Data(base) virtualization — a terminological mess
Data/database virtualization seems to be a hot subject right now, and vendors of a broad variety of different technologies are all claiming to be in the space. A terminological mess has ensued, as Monash’s First and Third Laws of Commercial Semantics are borne out in spades.
If something is like “virtualization”, then it should resemble hypervisors such as VMware. To me:
- The core feature of a hypervisor is that it allows many somethings to run and coexist where ordinarily only one something would come into play. Here the “many somethings” are virtual machines and what’s going on inside them, and the “one something” is the ordinary operating system/hardware computing stack.
- A core feature of original VMware was that the “many somethings” could be quite different — for example, the operating environments of numerous different hardware systems you wanted to decommission, or of new systems that you didn’t want to buy quite yet.
- Important features of hypervisors include:
- The ability to have multiple virtual machines run side by side at once, safely.
- Flexible and powerful workload management if the virtual machines do contend for resources.
- Easy management.
- The negative feature of having sufficiently low overhead.
Anything that claims to be “like virtualization” should be viewed in that light.

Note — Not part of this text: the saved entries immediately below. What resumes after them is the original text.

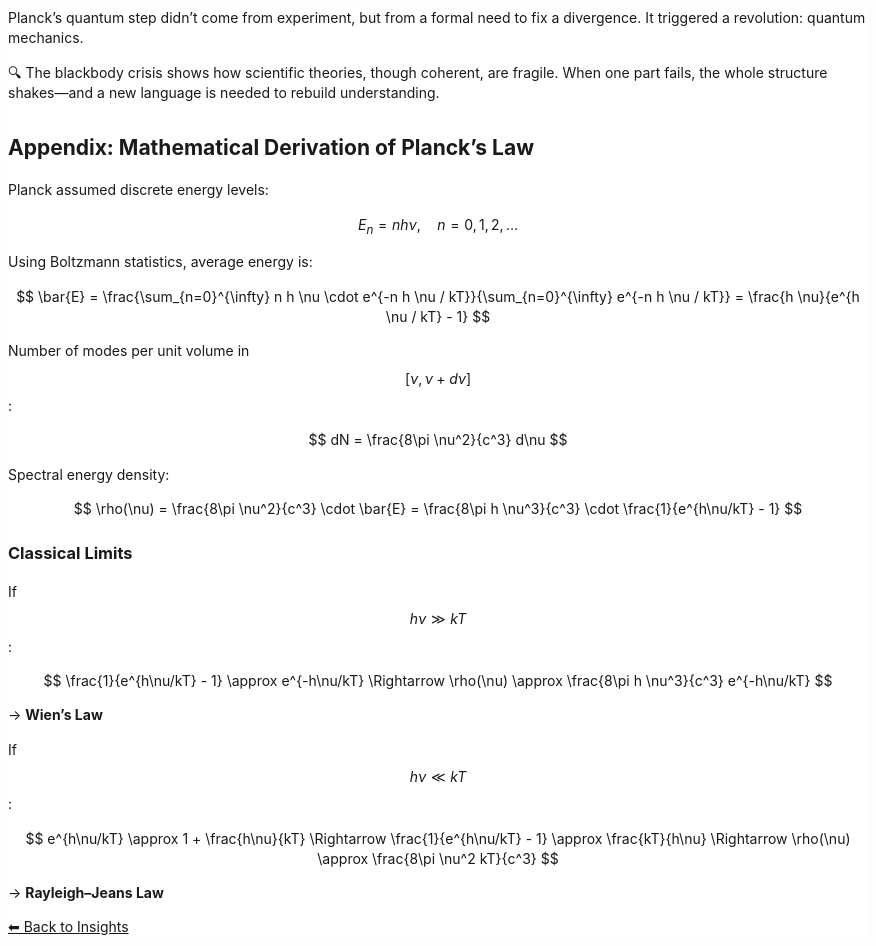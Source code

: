 Planck’s quantum step didn’t come from experiment, but from a formal need to fix a divergence. It triggered a revolution: quantum mechanics.

🔍 The blackbody crisis shows how scientific theories, though coherent, are fragile. When one part fails, the whole structure shakes—and a new language is needed to rebuild understanding.

</div>

<div class="content-box">

## Appendix: Mathematical Derivation of Planck’s Law

Planck assumed discrete energy levels:

$$
E_n = n h \nu, \quad n = 0, 1, 2, \dots
$$

Using Boltzmann statistics, average energy is:

$$
\bar{E} = \frac{\sum_{n=0}^{\infty} n h \nu \cdot e^{-n h \nu / kT}}{\sum_{n=0}^{\infty} e^{-n h \nu / kT}} = \frac{h \nu}{e^{h \nu / kT} - 1}
$$

Number of modes per unit volume in $$ [\nu, \nu + d\nu] $$:

$$
dN = \frac{8\pi \nu^2}{c^3} d\nu
$$

Spectral energy density:

$$
\rho(\nu) = \frac{8\pi \nu^2}{c^3} \cdot \bar{E} = \frac{8\pi h \nu^3}{c^3} \cdot \frac{1}{e^{h\nu/kT} - 1}
$$

### Classical Limits

If $$ h\nu \gg kT $$:

$$
\frac{1}{e^{h\nu/kT} - 1} \approx e^{-h\nu/kT}
\Rightarrow \rho(\nu) \approx \frac{8\pi h \nu^3}{c^3} e^{-h\nu/kT}
$$

→ **Wien’s Law**

If $$ h\nu \ll kT $$:

$$
e^{h\nu/kT} \approx 1 + \frac{h\nu}{kT}
\Rightarrow \frac{1}{e^{h\nu/kT} - 1} \approx \frac{kT}{h\nu}
\Rightarrow \rho(\nu) \approx \frac{8\pi \nu^2 kT}{c^3}
$$

→ **Rayleigh–Jeans Law**

</div>

<div class="content-box">
<p><a href="/insights/">⬅ Back to Insights</a></p>
</div>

I.e., it isn’t real virtualization unless it has the ex uno plures* feature.
*”Out of one, many”. It turns out that e unum pluribus just means the same as e pluribus unum, namely “Out of many, one”; word order isn’t as important in Latin as in English.
Most commonly, “data/database virtualization” is used to denote some kind of transparent data federation.

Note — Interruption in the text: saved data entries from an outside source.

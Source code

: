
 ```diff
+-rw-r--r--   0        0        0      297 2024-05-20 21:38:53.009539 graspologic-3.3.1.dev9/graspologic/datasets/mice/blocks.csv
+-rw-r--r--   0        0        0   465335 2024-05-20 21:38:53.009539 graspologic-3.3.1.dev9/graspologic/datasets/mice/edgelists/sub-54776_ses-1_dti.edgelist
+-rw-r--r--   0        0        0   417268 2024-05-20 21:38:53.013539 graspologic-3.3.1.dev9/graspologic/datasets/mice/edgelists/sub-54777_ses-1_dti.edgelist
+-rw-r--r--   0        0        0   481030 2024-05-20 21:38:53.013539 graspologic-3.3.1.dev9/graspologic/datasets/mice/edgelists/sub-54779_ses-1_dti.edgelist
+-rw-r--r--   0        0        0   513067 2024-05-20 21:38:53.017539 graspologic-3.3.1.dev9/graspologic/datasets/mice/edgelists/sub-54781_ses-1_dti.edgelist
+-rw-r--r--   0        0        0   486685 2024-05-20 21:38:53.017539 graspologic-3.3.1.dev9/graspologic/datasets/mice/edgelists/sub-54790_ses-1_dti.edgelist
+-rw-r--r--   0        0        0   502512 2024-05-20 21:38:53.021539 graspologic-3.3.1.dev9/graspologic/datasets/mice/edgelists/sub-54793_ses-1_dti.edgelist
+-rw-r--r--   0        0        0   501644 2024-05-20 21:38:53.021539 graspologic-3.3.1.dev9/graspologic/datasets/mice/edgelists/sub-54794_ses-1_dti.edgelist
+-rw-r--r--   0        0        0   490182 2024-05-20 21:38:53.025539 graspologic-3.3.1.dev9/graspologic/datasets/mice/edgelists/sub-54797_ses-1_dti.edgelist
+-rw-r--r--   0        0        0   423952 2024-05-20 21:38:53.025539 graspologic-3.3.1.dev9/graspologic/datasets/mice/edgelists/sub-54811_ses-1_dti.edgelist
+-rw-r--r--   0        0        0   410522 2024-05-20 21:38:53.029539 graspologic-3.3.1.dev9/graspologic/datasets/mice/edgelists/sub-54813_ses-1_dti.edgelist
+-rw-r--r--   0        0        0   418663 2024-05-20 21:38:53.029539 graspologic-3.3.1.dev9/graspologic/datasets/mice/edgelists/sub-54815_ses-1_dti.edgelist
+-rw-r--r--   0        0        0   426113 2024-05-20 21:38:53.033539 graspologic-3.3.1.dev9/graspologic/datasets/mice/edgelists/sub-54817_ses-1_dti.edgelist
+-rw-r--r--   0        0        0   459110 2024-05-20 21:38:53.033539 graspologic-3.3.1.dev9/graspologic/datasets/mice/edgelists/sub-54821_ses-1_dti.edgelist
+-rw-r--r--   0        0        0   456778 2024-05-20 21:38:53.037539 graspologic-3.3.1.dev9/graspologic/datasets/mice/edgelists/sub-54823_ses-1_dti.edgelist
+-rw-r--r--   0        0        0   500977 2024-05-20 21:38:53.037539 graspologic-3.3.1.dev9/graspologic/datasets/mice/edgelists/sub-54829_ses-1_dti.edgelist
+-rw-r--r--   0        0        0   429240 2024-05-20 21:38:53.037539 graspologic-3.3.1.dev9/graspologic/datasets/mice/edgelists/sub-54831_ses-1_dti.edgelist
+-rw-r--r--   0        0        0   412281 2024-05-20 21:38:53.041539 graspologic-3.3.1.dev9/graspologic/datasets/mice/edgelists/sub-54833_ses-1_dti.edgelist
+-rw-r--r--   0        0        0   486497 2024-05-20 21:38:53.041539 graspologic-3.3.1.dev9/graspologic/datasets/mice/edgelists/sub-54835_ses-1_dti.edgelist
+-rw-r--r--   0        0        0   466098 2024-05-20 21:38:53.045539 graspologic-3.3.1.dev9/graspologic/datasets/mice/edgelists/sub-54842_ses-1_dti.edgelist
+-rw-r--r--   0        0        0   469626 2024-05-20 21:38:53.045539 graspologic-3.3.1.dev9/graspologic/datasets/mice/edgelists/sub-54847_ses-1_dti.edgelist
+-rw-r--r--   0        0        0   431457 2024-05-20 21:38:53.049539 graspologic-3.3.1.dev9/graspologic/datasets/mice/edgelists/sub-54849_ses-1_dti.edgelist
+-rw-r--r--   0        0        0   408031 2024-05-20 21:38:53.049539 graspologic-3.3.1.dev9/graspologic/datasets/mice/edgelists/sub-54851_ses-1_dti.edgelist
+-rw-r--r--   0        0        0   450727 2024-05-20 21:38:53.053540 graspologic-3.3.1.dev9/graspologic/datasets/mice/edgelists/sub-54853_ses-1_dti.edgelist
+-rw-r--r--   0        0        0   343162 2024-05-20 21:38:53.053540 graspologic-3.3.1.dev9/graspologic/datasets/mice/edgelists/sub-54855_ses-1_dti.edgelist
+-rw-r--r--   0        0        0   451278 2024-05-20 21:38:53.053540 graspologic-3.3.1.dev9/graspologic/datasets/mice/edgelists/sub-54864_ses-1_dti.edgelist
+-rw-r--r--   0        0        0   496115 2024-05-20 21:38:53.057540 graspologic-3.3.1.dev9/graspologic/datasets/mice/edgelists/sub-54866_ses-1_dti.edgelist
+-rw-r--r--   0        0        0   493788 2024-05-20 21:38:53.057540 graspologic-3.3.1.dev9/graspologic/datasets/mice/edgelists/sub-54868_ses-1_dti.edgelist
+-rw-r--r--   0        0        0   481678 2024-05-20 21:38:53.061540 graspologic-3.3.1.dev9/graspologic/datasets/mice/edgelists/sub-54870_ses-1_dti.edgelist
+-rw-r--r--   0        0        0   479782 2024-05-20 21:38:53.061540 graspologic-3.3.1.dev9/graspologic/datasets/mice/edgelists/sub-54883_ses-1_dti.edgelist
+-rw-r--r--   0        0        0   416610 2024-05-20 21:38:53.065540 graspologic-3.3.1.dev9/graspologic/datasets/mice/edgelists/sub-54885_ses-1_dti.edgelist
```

- Forrester Research, in a recent Forrester Wave, conflates that with “Information as a Service”.
- Informatica’s data virtualization marketing page gives one vendor’s view as to which capabilities could be involved.
- Logical data warehouse would seem to be a related concept.
I think “virtualization” is a bad name for this, because there isn’t much ex uno plures going on. But at least it’s a name that’s in widespread use.
More solid is the sense of “database virtualization” used by Delphix. Their core idea is to take all your different database copies for product, test, development, archiving and so on, and to the extent possible turn them into one real database, plus a bunch of diffs. Cost savings are obvious if that works. The ex uno plures feature is present.
Recently, I’ve noticed that transparent sharding is being referred to as database virtualization, especially by ParElastic. Transparent sharding is a great feature, but I don’t think calling it “database virtualization” makes much sense.
I noted back in October that the essence of multitenancy is a special-case version of ex uno plures. If somebody offered that and wanted to call it “virtualization”, I might not argue too much.
Weirdest of all is ScaleDB’s use of the term. ScaleDB seems to be claiming that:
- Any interesting database topology should be called “database virtualization”.
- The highest and best form of database virtualization is a clustered, shared-everything DBMS approach such as Oracle RAC.
Neither logic nor language support ScaleDB’s side.
Comments
5 Responses to “Data(base) virtualization — a terminological mess”
Leave a Reply
Happy New Year Curt.
Good job diving right into another cloudy topic in the DBMS space. I started researching database virtualization technology a little last year, also with the VMWare model as a backdrop, but found it didn’t quite fit, as you mention. I have not resumed my research yet (need to work through the OS/App model vs the DBMS/Data model for a proper solution?), but would welcome another of your classification writeups on vendors in this space if you’re looking for additional topics :^)
Regards,
Al D.
The broad definitions I’ve used for a pair of distinct but related concepts is:
– Something is virtual if it appears to be there but is not;
– Something is transparent if it appears *not* to be there although it *is*.
A virtual machine appears to be a machine, but it’s just a piece of something else. A VPN appears to be a private network made of real, private wires and routers and such, but that’s not really there – it’s a software construct. The Delphix example you give fits right in: There appear to be separate databases for product, test, and so on – real disks holding private copies of data an indexes and all the rest – but, again, these are really just software.
You can, of course, tie yourself in knots deciding when it’s virtual and when it’s “just software”. That network the VPN virtualized was much more than just the wires and routers – without the software construct of an “IP network” on top of it, it wouldn’t have been worth much. But in practice the lines are quite clear – and if they aren’t, “virtual” is really the wrong word.
— Jerry
[…] I disapprove, data virtualization seems to be the term that will win for describing data […]
Thanks for lucid discussion of these terms. The wiki pages on “data virtualization” and “database virtualization” have left much to be desired.
VMware set the precedence with virtualization making many out of one and in a similar way Delphix makes many virtual databases out of one set of database files.
I like Jerry’s comment that one out of many is “transparency.” If something doesn’t appear to be there but is there, then it’s transparent such as aggregating multiple database into one apparent datasource. The multiple sources (say aggregating encapsulating an Oracle source and a SQL Server source) that look like one hide the individual players. Thus as you say, “transparent data federation” would be a great term for that technology to use.
– Kyle Hailey
[…] platform (the virtualization idea of “ex uno plures”, that is, out of one, many). Curt Monash likes Delphix’s idea of database virtualization, but i still […]